EXERCISE DIRECTIONS: Scan the entries line by line and return those with "Consider".

= Beginning of Section =

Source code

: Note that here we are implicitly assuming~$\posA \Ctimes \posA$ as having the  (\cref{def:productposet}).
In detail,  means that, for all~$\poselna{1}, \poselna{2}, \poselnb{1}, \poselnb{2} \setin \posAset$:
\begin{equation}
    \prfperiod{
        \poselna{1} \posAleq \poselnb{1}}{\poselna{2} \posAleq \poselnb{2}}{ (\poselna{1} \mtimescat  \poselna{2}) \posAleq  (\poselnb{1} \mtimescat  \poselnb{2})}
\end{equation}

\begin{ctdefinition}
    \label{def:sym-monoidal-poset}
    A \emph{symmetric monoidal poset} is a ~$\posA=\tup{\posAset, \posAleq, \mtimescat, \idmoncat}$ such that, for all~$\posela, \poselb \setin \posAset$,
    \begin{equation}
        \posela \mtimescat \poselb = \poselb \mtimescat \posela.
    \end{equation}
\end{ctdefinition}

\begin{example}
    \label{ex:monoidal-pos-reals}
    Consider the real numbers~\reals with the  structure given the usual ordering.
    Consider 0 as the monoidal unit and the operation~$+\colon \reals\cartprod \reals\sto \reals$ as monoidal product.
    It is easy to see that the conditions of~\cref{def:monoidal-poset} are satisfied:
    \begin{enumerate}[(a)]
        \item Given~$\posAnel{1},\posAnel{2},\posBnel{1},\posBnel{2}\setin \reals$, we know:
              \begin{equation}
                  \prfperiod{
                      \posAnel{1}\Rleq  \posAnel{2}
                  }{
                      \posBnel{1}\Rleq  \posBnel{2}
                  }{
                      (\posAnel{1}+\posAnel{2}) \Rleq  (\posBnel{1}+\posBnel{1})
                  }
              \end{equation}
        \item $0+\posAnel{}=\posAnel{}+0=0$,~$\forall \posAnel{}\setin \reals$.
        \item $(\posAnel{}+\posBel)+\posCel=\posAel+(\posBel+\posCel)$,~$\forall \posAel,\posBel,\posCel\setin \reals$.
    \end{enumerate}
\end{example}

= End of Section =

SOLUTION TO THIS TASK:
    Consider the real numbers~\reals with the  structure given the usual ordering.
    Consider 0 as the monoidal unit and the operation~$+\colon \reals\cartprod \reals\sto \reals$ as monoidal product.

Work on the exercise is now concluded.